Поярков: Спасибо большое, вы хорошо сформулировали суть наших вопросов. В конце прошлого года было интенсивное обсуждение среди в основном молодых научных сотрудников разных кафедр. И действительно, во многом эти встречи были вызваны предыдущей охраной, отношениями, которые сложились с ней. Но так или иначе возникало ощущение, что есть некоторая тенденция, которая, действительно, в развитии своем будет препятствовать необходимому для университета качеству – для университета необходима существенная открытость, потому что МГУ это не просто какой-то университет, какой-то институт. Это главный и ведущий вуз страны, и он должен выполнять существенную социальную функцию во взаимодействии с обществом в целом.
Есть три основных направления по взаимодействию с коллегами, которые можно сформулировать как: организация совместных научных семинаров, публичных лекций и такого рода мероприятий, образовательных или просто обсуждений. Встреча и общение с коллегами из Академии наук, из других университетов, которые могут возникать спонтанно иногда, внезапно. Например, мне звонит коллега из Калужского университета, говорит, мол, я сейчас в Москве, мне нужно заехать завезти материал, на пять минут. Но я должен делать ему разрешение заранее, это очень неудобно, что я не могу его пригласить к себе в лабораторию и с ним обсудить какой-то вопрос.
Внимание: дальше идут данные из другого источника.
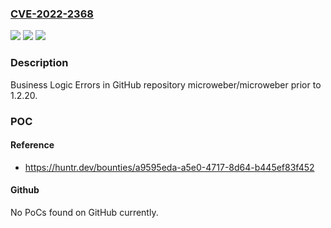 ### [CVE-2022-2368](https://cve.mitre.org/cgi-bin/cvename.cgi?name=CVE-2022-2368)
![](https://img.shields.io/static/v1?label=Product&message=microweber%2Fmicroweber&color=blue)
![](https://img.shields.io/static/v1?label=Version&message=n%2Fa&color=blue)
![](https://img.shields.io/static/v1?label=Vulnerability&message=CWE-840%20Business%20Logic%20Errors&color=brighgreen)

### Description

Business Logic Errors in GitHub repository microweber/microweber prior to 1.2.20.

### POC

#### Reference
- https://huntr.dev/bounties/a9595eda-a5e0-4717-8d64-b445ef83f452

#### Github
No PoCs found on GitHub currently.

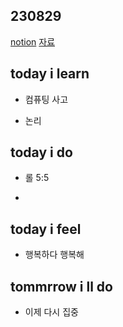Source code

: ## 230829

[notion](https://glib-glitter-8ce.notion.site/SSAFY-Day-38-Computational-Thinking-3db5f540af1e4bddb57398308c3332c5?pvs=4)
[자료](https://swexpertacademy.com/main/learn/course/lectureHtmlViewer.do)

## today i learn

- 컴퓨팅 사고

- 논리
  
## today i do

- 롤 5:5

- 

## today i feel

- 행복하다 행복해
  
## tommrrow i ll do

- 이제 다시 집중
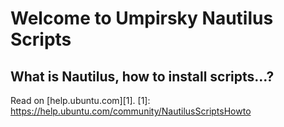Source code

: Welcome to Umpirsky Nautilus Scripts
====================================

What is Nautilus, how to install scripts...?
--------------------------------------------

Read on [help.ubuntu.com][1].
[1]: https://help.ubuntu.com/community/NautilusScriptsHowto
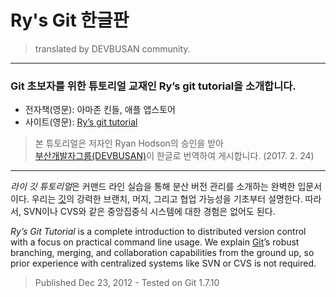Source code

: Ry's Git 한글판
=====================================================
> translated by DEVBUSAN community.

---------------------------------------------------------------------------------

### Git 초보자를 위한 튜토리얼 교재인 Ry’s git tutorial을 소개합니다.
- 전자책(영문): 아마존 킨들, 애플 앱스토어
- 사이트(영문): [Ry’s git tutorial](http://rypress.com/tutorials/git/index)

> 본 튜토리얼은 저자인 Ryan Hodson의 승인을 받아  
[부산개발자그룹(DEVBUSAN)](http://www.devbusan.com/)이 한글로 번역하여 게시합니다. 
(2017. 2. 24)

---------------------------------------------------------------------------------

*라이 깃 튜토리얼*은 커맨드 라인 실습을 통해 분산 버전 관리를 소개하는 완벽한 입문서이다. 
우리는 [깃](http://git-scm.com/)의 강력한 브랜치, 머지, 그리고 협업 가능성을 기초부터 설명한다. 
따라서, SVN이나 CVS와 같은 중앙집중식 시스템에 대한 경험은 없어도 된다.

*Ry’s Git Tutorial* is a complete introduction to distributed version control 
with a focus on practical command line usage. 
We explain [Git](http://git-scm.com/)’s robust branching, merging, and collaboration capabilities 
from the ground up, so prior experience with centralized systems like SVN or CVS is not required. 
> Published Dec 23, 2012 - Tested on Git 1.7.10
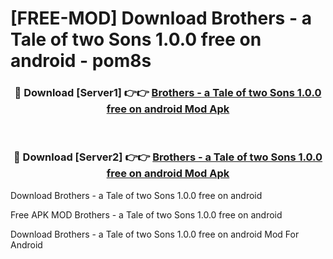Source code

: # [FREE-MOD] Download Brothers - a Tale of two Sons 1.0.0 free on android - pom8s


<div align="center">
<h3>🔴 Download [Server1] 👉👉 <a href="https://apk-comot.site?title=Brothers_-_a_Tale_of_two_Sons_1.0.0_free_on_android">Brothers - a Tale of two Sons 1.0.0 free on android Mod Apk</a></h3><br>

<h3>🔴 Download [Server2] 👉👉 <a href="https://apk-comot.site?title=Brothers_-_a_Tale_of_two_Sons_1.0.0_free_on_android">Brothers - a Tale of two Sons 1.0.0 free on android Mod Apk</a></h3>
</div>



Download Brothers - a Tale of two Sons 1.0.0 free on android 

Free APK MOD Brothers - a Tale of two Sons 1.0.0 free on android 

Download Brothers - a Tale of two Sons 1.0.0 free on android Mod For Android
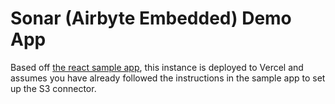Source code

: # Sonar (Airbyte Embedded) Demo App

Based off [the react sample app](https://github.com/airbytehq/embedded-sampleweb-reactjs), this instance is deployed to Vercel and assumes you have already followed the instructions in the sample app to set up the S3 connector.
И третье это организация образования для школьников, это, в частности, организация разных кружков. Это отдельный вариант, потому что мы пропускаем на факультет несовершеннолетних. То есть если говорить об организации мероприятий, связанных со свободным посещением, то, конечно, тут мы упираемся в проблему ученых советов, потому что они по определению должны иметь свободный допуск на них. Все равно возникает проблема подготовки для каждого совета, которая ложится на кого-то, в частности, на секретаря совета или на кого-то еще. Это большой труд по подготовке этих [списочных] листов. И в той системе, которая у нас существовала, каждый, кто вошел на факультет, должен иметь хотя бы разовый пропуск. Про введение постоянных пропусков я не говорю сейчас. Как я понимаю, по новому варианту [правил], сейчас это можно делать по подтверждению заведующего кафедрой и Василия Филипповича [Мартынюка], но все равно это требует обязательного взаимодействия с тем же Василием Филипповичем, который очень занятой человек, и часто его, например, невозможно здесь поймать.
Киташов: То есть у нас есть узкое место?
Поярков: У нас есть узкое место. Это значит, что я или кто-то должен делать это обязательно заранее. В то время как раньше, я сам был этому не раз свидетелем, и как это происходит в разных институтах Академии наук, в том числе, и в специальных институтах, куда не такой свободный допуск, как в Московский университет, приходит научный сотрудник, показывает свое удостоверение, ну хорошо, запишут паспортные данные человека в журнал, в котором можно фиксировать и время выхода человека.
В этом, конечно, главный момент. Что всех сильно задевает – невозможность переложить ответственность на научного сотрудника или преподавателя университета при фиксации охраной этих данных. Это же не сотни людей в день. Это, может быть, десятки. Это вполне реально. А это лишает их доверия, что, мол, они приведут человека, который что-то украдет или устроит пожар. Конечно же это не так. И чтобы все-таки как-то это облегчить, это главный вопрос, на мой взгляд.
Киташов: Перед тем, как я передам слово Сергею Владиславовичу, я бы хотел спросить Вас, а потом студентов. Вы сказали, что университет это открытое учреждение. Мы можем идентифицировать посетителей, а можем не идентифицировать посетителей. Это два альтернативных подхода: мы можем их не идентифицировать, но считать (например, при помощи турникета), или мы должны знать, как это делают в институтах, кто заходит. По вашей оценке, необходимо ли идентифицировать всех, кто входит?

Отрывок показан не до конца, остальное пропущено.